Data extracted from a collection
Segment Open

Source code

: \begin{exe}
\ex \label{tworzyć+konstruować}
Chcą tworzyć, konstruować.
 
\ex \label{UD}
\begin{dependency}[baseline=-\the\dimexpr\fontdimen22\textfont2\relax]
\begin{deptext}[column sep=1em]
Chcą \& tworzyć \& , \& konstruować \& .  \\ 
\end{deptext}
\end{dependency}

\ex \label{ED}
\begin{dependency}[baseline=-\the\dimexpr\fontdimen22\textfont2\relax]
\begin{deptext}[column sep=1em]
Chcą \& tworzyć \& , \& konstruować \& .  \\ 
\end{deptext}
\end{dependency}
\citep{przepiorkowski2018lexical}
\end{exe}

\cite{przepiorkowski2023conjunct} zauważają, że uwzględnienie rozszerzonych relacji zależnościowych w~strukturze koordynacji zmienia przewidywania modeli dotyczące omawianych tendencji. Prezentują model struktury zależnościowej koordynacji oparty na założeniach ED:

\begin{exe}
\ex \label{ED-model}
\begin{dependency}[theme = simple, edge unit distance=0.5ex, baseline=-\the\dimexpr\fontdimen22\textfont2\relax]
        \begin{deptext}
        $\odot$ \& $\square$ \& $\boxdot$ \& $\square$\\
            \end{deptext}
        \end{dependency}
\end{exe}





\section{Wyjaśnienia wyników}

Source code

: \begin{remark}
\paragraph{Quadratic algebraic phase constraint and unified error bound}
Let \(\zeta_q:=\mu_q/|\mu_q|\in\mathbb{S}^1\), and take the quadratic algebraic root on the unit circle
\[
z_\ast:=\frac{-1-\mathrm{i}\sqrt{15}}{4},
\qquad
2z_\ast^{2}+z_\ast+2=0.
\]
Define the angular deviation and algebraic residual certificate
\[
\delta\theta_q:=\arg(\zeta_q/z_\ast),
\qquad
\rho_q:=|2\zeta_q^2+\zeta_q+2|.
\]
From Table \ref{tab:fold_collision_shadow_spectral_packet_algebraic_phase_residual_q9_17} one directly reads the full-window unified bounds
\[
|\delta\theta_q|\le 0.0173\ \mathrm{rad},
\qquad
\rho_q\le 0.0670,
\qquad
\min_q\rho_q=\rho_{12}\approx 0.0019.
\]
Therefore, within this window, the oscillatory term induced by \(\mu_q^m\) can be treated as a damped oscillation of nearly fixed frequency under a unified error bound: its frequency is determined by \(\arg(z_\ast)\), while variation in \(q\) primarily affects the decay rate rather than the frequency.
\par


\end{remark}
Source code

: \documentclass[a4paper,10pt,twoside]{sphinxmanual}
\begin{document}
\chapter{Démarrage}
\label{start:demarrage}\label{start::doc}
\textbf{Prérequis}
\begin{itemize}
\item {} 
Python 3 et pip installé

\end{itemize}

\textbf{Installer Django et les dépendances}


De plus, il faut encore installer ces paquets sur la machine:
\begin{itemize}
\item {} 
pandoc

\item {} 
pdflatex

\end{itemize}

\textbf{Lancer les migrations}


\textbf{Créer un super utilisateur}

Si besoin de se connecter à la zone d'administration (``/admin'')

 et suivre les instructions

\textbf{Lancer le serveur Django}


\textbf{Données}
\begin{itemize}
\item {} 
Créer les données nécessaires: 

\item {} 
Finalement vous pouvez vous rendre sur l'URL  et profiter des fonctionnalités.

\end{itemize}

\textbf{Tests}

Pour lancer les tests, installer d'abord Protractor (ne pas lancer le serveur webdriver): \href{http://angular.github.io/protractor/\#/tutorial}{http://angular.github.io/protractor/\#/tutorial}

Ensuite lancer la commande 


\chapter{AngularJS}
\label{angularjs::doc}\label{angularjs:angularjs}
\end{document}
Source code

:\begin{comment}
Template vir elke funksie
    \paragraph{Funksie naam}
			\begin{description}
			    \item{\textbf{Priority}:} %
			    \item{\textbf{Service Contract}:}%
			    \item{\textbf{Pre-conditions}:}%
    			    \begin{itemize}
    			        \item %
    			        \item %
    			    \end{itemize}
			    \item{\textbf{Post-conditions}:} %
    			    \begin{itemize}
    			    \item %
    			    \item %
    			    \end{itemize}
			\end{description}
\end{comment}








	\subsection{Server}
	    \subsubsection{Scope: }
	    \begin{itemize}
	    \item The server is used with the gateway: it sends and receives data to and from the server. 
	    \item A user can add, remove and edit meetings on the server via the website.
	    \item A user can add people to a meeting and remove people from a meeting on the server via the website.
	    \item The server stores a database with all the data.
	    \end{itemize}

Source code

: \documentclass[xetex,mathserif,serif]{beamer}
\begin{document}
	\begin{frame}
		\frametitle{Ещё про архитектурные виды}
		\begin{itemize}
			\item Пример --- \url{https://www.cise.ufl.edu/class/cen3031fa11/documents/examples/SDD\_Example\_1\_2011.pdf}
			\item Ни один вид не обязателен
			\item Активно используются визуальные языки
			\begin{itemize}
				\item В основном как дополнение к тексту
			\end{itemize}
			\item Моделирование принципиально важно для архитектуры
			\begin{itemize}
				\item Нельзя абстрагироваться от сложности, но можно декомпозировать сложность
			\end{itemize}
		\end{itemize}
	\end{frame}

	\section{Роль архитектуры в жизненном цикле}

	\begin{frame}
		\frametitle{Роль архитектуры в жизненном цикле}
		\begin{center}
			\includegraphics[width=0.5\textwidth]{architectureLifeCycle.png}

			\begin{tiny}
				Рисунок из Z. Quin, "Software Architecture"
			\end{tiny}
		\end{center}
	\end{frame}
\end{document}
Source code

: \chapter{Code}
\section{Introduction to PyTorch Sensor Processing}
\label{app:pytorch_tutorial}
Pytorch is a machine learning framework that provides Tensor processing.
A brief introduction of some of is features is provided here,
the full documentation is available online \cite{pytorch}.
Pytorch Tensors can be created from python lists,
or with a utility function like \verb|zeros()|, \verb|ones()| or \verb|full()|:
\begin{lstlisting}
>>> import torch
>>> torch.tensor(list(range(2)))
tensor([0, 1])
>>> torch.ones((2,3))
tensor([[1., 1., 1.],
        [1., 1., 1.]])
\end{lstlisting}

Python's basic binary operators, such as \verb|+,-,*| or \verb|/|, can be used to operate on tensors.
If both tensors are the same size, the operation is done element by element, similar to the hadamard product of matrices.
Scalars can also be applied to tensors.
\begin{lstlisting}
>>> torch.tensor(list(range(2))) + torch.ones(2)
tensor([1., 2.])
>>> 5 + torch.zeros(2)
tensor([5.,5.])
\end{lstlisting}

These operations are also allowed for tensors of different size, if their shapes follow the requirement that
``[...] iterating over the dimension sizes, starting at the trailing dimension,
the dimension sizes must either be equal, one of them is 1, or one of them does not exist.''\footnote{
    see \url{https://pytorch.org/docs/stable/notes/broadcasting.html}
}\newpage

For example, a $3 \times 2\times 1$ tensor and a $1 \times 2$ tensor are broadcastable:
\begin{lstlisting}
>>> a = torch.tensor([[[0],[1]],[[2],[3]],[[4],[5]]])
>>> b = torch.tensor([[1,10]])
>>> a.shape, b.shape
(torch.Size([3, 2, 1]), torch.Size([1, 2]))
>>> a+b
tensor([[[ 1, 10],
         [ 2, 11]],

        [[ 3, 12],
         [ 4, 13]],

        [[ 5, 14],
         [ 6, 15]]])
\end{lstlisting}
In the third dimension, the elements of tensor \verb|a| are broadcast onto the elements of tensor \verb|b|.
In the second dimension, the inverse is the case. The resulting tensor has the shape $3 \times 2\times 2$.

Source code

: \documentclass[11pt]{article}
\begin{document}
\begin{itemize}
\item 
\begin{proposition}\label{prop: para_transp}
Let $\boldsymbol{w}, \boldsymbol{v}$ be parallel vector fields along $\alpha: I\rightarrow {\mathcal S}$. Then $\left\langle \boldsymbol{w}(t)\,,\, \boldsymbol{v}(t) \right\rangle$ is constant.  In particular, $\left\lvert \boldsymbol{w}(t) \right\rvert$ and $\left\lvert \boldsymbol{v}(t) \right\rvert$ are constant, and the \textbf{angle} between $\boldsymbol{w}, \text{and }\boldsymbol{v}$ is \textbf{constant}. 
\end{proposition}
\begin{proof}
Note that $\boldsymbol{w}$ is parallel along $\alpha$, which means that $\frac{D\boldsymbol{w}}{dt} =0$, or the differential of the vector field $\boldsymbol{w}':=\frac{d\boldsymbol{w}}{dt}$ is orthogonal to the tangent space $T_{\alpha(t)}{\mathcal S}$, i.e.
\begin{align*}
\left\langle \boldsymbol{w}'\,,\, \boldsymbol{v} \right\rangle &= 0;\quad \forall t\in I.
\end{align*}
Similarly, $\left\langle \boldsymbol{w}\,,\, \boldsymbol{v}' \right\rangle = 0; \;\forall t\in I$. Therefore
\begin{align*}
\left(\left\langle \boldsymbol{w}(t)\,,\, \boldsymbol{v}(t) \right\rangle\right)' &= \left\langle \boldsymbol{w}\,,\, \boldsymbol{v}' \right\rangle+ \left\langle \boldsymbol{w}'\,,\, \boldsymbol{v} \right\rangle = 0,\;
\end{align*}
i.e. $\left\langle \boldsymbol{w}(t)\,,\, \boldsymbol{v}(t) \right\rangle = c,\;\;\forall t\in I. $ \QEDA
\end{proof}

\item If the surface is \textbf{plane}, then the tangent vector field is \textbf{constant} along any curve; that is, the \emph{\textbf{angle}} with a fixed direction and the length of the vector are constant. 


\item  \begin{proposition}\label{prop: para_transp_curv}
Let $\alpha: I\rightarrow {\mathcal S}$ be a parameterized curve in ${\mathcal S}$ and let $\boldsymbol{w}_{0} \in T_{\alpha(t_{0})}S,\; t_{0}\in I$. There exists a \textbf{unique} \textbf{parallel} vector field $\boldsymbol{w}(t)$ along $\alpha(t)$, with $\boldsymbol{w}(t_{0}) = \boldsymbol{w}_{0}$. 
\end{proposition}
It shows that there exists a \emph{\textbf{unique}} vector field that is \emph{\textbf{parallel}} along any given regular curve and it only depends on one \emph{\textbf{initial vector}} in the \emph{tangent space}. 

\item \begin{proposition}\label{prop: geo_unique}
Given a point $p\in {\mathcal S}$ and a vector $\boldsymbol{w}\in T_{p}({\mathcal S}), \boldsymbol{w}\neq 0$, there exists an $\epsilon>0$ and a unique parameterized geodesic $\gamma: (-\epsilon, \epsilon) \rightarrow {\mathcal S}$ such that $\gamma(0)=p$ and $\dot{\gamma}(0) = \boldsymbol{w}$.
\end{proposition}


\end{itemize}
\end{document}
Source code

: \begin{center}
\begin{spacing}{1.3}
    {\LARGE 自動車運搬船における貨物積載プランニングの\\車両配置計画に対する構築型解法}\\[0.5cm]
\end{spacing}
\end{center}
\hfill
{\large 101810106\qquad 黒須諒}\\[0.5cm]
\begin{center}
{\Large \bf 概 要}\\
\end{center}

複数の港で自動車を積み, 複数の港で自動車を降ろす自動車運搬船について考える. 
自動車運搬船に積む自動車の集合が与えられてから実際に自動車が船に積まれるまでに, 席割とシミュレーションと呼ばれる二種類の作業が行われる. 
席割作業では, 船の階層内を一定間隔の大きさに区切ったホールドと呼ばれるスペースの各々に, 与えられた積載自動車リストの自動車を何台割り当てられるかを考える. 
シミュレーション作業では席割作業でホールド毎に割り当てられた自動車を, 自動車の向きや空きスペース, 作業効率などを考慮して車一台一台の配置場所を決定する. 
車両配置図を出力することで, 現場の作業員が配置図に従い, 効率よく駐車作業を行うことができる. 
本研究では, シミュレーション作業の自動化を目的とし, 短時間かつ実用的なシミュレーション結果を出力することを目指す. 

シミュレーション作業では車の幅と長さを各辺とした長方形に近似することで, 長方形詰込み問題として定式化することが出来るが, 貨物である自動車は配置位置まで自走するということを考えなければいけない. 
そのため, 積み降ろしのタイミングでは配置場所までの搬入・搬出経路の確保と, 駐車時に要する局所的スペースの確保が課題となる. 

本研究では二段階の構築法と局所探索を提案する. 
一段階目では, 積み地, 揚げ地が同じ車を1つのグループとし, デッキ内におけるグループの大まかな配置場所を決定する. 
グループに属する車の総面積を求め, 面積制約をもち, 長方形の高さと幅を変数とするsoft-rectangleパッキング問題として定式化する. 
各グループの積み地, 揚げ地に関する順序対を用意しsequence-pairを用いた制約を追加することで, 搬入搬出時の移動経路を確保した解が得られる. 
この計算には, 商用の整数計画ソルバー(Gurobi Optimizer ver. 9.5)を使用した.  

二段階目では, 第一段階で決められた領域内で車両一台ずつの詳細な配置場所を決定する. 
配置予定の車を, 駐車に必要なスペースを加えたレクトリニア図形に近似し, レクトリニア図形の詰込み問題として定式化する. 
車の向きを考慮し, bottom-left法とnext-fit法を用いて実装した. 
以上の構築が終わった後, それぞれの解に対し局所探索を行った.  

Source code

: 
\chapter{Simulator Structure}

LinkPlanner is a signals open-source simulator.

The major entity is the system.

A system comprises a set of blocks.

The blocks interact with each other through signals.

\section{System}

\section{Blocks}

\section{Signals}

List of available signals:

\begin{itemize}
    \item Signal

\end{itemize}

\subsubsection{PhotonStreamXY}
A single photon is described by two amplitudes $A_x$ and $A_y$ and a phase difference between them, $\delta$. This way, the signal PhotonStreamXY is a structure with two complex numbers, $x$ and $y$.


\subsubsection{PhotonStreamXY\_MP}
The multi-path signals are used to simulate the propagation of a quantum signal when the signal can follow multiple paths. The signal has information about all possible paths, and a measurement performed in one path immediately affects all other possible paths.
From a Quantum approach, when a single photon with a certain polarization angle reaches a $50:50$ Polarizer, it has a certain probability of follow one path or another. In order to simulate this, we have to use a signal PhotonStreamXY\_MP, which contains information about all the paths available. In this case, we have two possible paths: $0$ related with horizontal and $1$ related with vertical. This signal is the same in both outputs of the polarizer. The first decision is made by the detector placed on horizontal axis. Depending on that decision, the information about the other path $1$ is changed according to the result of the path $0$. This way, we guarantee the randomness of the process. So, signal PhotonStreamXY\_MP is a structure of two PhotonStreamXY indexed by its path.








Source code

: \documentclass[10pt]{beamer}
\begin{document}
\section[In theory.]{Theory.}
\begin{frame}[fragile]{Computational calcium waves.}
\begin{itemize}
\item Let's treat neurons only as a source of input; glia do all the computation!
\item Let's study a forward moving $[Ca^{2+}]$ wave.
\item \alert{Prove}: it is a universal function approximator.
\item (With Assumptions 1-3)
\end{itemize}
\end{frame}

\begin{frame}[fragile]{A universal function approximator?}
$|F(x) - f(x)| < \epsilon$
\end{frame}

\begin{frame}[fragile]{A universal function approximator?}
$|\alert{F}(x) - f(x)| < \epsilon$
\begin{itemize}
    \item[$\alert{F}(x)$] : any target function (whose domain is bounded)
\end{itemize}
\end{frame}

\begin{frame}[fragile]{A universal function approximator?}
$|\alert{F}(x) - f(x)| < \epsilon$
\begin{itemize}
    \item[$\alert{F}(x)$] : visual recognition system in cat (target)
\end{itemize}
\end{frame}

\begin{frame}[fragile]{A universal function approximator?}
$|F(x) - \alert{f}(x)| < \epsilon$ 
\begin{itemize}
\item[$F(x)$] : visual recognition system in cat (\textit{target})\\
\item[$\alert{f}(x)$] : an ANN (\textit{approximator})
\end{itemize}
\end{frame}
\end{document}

Segment Closed

§ **Task**:
Show every line in the records above that contains the word "documentclass".

§ **Completed task**:
: \documentclass[a4paper,10pt,twoside]{sphinxmanual}
: \documentclass[xetex,mathserif,serif]{beamer}
: \documentclass[11pt]{article}
: \documentclass[10pt]{beamer}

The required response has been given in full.